AppsApps
Word at a Glance

What is a corpus?

A language corpus is an electronic collection of authentic texts (written or spoken) where various language phenomena can be easily searched for and displayed in their natural context.

The CNC corpora include written (printed) contemporary Czech (more than 5 billion tokens), internet Czech (more than 6 billion tokens), spontaneous spoken Czech, historical Czech, as well as the InterCorp parallel corpus which contains translations from/to 60+ languages.

Applications

  1. KonText

    The KonText application is a basic query interface for working with corpora. It allows evaluation of simple and complex queries, displaying their results as concordance lines, computing frequency distribution, calculating association measures for collocations and further work with language data. All functions are clearly described in the manual.

  2. SyD

    The SyD application is designed for versatile exploration of variants both from the synchronic (contemporary language) and diachronic perspective. Based on the CNC corpora, it summarizes how frequently each particular variant is used in present as well as in the past. Try it out! Simply enter two or more competing variants of a single linguistic phenomenon, e.g. téměř × skoro.

  3. Morfio

    The Morfio application is aimed at searching word formation relations between corpus units, e.g. lovit - úlovek. It enables finding all word pairs formed in the same way and evaluating morphological productivity of their formation. The application is based on large corpora of written language that cover a large variety of word formation possibilities of contemporary Czech.

  4. KWords

    The KWords application provides a fundamental basis for empirical interpretation of texts. It analyzes words in the given text and compares their frequency with the reference corpus. The result is the identification of keywords, i.e. units occurring significantly more often in the analyzed text than in the reference corpus representing a neutral language use.

  5. Treq

    The Treq is an easy-to-use application to look up translation equivalents in bidirectional Czech-foreign language dictionaries automatically extracted from parallel texts in the InterCorp corpus.

About the CNC

Logo ČNK

The Czech National Corpus (CNC) project was established at the Faculty of Arts, Charles University in 1994 with the aim of creating general-purpose national language corpora.

In 2012, the importance of the CNC resources and services was recognised by the Ministry of Education, Youth and Sports and CNC has since been funded as a Large research infrastructure within the framework of the LM programme, currently as project LM2023044 (2023-2026). This enables the CNC to provide comprehensive user services including continuous data mapping of Czech, application development and many-faceted user support.
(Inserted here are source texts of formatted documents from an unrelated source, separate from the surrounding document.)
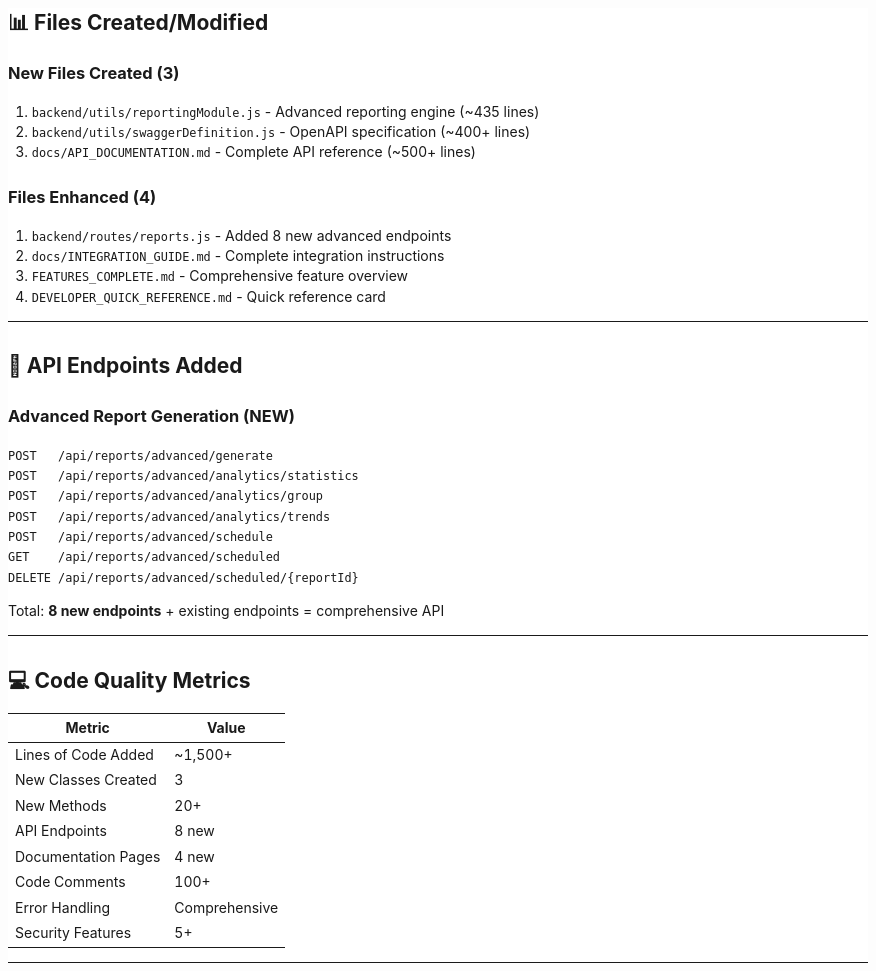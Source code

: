 
## 📊 Files Created/Modified

### New Files Created (3)
1. `backend/utils/reportingModule.js` - Advanced reporting engine (~435 lines)
2. `backend/utils/swaggerDefinition.js` - OpenAPI specification (~400+ lines)
3. `docs/API_DOCUMENTATION.md` - Complete API reference (~500+ lines)

### Files Enhanced (4)
1. `backend/routes/reports.js` - Added 8 new advanced endpoints
2. `docs/INTEGRATION_GUIDE.md` - Complete integration instructions
3. `FEATURES_COMPLETE.md` - Comprehensive feature overview
4. `DEVELOPER_QUICK_REFERENCE.md` - Quick reference card

---

## 🚀 API Endpoints Added

### Advanced Report Generation (NEW)
```
POST   /api/reports/advanced/generate
POST   /api/reports/advanced/analytics/statistics
POST   /api/reports/advanced/analytics/group
POST   /api/reports/advanced/analytics/trends
POST   /api/reports/advanced/schedule
GET    /api/reports/advanced/scheduled
DELETE /api/reports/advanced/scheduled/{reportId}
```

Total: **8 new endpoints** + existing endpoints = comprehensive API

---

## 💻 Code Quality Metrics

| Metric | Value |
|--------|-------|
| Lines of Code Added | ~1,500+ |
| New Classes Created | 3 |
| New Methods | 20+ |
| API Endpoints | 8 new |
| Documentation Pages | 4 new |
| Code Comments | 100+ |
| Error Handling | Comprehensive |
| Security Features | 5+ |

---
Support and information resources

  1. Wiki

    The CNC web manual in the form of a wiki is a complex corpus linguistics knowledge base. It also contains useful information about the CNC tools and resources, and an on-line tutorial in seven lessons aimed at both beginners and advanced users (Czech only).

  2. Support

    The support centre is a virtual platform accessible to all registered users. It features an advisory centre (with Q&A) and application-related issue tracking for bug reports and feature requests.

  3. Biblio

    Biblio is a repository of CNC-based research papers, books and theses. The repository is publicly available to all visitors of this portal and, at the same time, it serves as a continuously updated corpus linguistics bibliography. Would you like to know more?

  4. Advisory Board

    The Advisory Board is a permanent body of the Czech National Corpus research infrastructure. It monitors the scientific quality of the project, provides feedback concerning short-term and long-term strategy decisions and evaluates the project results.

  5. Language data

    Is access via the query interface insufficient for your research objectives? CNC also provides linguistic data in packages derived from the published corpora while respecting the limitations that result from agreements with text providers, copyright law and other regulations.

  6. For schools

    We are introducing a new repository of corpus-based exercises for language teaching at primary and secondary schools. This regularly updated webpage offers both a variety of worksheets ready to be printed out and handed to the students and tips for the hands-on use of corpora in language learning environment (Czech only).

  7. CLARIN K-centre

    The CNC-based K-centre provides information, consulting and technical assistance in the area of corpus linguistics with specialization in empirical research of Czech. It is a part of the K-centres of CLARIN, an ESFRI infrastructure focusing on digital language resources and tools for Humanities and Social Sciences.